Fox (NSDQ: NWS), Univision and PBS filed a complaint in Manhattan federal court that claims Aereo infringes their copyright and that the upstart’s technology fails to qualify for a legal loophole.
Aereo works by taking over the air signals that are free to everyone and retransmitting them to individual “dime-sized antennas” that let consumers watch the content on internet devices.
Aereo plans to launch its service in Brooklyn and then roll it out across the company to subscribers who will pay $12 a month.
The company’s pitch is: “Live Broadcast TV, meet the Internet. Finally. With Aereo you can now watch live, broadcast television online. On devices you already have. No cable required.”

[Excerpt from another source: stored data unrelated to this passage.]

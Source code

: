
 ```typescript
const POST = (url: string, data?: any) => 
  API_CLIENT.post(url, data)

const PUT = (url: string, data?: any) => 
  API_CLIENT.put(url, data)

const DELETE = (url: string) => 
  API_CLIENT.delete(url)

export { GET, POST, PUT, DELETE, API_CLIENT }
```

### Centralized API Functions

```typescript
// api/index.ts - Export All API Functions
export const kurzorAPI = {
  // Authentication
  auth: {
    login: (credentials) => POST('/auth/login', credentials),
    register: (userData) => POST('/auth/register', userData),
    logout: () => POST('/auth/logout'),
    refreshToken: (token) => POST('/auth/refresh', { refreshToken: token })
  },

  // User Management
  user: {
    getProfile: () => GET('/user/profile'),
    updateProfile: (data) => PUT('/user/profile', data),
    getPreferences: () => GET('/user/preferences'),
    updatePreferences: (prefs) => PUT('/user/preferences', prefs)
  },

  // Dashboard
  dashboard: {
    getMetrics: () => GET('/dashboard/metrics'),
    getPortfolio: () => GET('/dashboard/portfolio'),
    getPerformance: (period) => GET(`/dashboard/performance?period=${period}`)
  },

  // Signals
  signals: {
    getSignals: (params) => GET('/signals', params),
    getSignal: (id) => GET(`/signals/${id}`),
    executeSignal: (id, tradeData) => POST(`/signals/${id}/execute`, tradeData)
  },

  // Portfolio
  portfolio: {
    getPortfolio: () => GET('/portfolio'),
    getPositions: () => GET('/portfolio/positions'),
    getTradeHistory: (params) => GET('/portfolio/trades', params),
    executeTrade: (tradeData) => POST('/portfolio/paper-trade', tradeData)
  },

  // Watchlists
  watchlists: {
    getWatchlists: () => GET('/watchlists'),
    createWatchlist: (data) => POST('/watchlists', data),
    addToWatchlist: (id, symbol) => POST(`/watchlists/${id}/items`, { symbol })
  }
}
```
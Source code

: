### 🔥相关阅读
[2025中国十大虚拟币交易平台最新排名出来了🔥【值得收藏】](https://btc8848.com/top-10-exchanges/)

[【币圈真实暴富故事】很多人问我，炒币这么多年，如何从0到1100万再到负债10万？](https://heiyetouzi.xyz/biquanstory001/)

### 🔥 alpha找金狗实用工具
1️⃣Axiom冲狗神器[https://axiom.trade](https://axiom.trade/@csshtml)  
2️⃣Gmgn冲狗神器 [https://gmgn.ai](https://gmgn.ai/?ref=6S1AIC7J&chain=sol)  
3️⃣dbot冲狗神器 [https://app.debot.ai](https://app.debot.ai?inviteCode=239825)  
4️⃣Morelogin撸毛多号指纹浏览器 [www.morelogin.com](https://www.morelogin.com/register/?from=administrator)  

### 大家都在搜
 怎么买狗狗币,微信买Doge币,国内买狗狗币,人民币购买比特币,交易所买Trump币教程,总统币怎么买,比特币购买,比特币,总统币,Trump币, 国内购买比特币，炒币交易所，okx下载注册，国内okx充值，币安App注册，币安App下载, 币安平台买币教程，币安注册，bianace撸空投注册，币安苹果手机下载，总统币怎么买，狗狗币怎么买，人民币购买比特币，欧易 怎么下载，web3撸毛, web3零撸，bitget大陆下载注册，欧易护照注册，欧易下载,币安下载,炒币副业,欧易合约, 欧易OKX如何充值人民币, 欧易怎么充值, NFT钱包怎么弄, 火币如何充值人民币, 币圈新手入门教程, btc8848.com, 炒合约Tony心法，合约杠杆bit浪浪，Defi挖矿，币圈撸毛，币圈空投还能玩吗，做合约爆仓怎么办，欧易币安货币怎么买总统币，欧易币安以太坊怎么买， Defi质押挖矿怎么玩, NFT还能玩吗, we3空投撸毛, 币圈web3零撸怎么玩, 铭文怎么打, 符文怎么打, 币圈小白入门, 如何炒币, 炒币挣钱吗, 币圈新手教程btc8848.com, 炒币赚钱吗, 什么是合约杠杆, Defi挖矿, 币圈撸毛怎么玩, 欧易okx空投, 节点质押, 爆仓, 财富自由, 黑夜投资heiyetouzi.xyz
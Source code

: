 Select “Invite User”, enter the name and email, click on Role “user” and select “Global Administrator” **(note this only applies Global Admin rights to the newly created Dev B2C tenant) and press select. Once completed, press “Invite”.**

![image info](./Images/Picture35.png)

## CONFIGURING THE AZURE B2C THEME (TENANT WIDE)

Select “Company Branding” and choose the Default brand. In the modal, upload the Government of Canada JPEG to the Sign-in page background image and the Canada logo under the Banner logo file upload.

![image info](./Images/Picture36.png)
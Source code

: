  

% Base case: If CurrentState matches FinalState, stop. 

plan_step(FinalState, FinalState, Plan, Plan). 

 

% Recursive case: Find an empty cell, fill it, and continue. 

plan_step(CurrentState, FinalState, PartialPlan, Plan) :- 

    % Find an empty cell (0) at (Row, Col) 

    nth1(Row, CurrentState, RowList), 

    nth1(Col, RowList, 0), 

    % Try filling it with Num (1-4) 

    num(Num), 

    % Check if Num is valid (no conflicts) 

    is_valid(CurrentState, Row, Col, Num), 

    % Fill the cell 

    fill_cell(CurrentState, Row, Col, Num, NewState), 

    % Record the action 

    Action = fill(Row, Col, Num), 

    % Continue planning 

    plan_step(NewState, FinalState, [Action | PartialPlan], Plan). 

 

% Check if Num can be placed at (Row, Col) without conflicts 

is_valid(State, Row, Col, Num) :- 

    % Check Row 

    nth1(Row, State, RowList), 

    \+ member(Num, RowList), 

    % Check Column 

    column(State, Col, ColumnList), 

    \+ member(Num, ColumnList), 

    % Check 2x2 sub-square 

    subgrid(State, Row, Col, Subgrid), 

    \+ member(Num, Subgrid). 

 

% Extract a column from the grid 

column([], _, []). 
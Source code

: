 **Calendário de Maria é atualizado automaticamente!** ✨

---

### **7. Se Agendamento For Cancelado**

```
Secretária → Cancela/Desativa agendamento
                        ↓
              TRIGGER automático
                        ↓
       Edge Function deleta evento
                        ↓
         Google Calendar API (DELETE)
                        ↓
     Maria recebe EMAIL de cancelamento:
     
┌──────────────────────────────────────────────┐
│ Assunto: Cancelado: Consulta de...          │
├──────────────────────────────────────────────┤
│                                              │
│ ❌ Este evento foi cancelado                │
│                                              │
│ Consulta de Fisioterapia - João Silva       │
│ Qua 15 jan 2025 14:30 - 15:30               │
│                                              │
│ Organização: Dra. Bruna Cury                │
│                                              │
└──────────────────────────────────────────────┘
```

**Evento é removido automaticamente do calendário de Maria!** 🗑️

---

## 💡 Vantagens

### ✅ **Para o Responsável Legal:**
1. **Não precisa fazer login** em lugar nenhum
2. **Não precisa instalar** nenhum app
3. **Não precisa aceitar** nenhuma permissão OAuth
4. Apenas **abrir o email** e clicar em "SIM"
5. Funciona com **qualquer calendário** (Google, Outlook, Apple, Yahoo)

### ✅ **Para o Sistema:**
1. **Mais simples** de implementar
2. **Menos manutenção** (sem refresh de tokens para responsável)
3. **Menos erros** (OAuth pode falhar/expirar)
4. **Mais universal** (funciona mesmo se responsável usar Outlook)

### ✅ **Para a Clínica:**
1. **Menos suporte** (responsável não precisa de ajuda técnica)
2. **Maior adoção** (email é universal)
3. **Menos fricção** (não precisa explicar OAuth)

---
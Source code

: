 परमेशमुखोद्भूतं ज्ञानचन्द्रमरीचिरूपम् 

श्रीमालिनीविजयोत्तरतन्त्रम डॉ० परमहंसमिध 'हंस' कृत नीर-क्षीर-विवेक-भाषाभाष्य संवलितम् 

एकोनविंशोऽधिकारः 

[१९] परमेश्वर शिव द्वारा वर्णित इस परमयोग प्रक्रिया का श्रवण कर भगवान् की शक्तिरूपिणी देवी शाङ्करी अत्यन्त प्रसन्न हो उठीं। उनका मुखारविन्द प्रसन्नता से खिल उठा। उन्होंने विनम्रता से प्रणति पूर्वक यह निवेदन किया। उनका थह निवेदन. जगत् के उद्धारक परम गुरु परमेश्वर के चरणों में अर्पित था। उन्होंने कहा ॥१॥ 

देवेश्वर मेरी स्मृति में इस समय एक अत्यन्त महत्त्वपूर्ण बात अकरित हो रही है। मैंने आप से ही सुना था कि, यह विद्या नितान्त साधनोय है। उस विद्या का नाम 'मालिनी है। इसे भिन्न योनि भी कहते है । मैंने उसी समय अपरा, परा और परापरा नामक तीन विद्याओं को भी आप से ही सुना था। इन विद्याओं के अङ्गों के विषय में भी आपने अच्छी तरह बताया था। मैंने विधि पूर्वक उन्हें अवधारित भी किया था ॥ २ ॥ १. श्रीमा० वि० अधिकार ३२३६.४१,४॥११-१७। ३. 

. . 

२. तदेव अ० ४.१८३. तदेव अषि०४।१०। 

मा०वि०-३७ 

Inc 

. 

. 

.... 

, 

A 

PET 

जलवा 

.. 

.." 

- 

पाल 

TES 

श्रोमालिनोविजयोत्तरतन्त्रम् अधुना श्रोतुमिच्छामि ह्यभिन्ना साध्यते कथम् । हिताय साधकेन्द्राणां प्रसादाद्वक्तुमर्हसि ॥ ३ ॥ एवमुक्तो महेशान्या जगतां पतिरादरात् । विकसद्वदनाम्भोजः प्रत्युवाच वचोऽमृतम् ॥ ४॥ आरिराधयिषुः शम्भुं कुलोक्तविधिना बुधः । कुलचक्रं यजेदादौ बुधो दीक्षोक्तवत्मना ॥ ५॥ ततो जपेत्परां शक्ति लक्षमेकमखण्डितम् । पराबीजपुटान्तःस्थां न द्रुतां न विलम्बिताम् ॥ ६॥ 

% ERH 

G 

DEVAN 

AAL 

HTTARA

As my colleague Daniel Frankel recently explained, the broadcasters were unlikely to let Aereo open shop in peace after they had spent years fighting to extract lucrative carriage fees from cable companies to reproduce their channels.
Aereo is another in a succession of internet companies that have sought to disrupt traditional TV-watching. Many of the others have been sued out of existence; and Aereo has said it is anticipating a legal challenge and has a theory to get around the copyright issue.
That theory is likely to turn on a distinction rooted in the analog era that distinguishes between transmitting to one or to many viewers. Cablevision (NYSE: CVC), for instance, successfully defended its remote digital video recorder technology, after an appeals court found that there was no transmission to the public. Under the plan, each individual subscriber was connected to their own dedicated DVR at Cablevision’s head end, in much the way each Aereo subscriber is linked to their own personal dime-sized digital antenna.
In their complaint against Aereo, the broadcasters argue, “It simply does not matter whether Aereo uses one big antenna to receive Plaintiffs’ broadcasts .. or ‘tons’ of ‘tiny’ antennas .. No amount of technological gimmickry by Aereo or claims of sophisticated ‘rabbit ears’ change the fundamental principle of copyright.”
The broadcasters are seeking damages and a permanent injunction.
Update: A second group of broadcasters, including ABC (NYSE: DIS), filed a related lawsuit. Aereo has since responded with a statement saying the suits have no merit. Here is the legal tack Aereo plans to take:
Consumers are legally entitled to access broadcast television via an antenna and they are entitled to record television content for their personal use.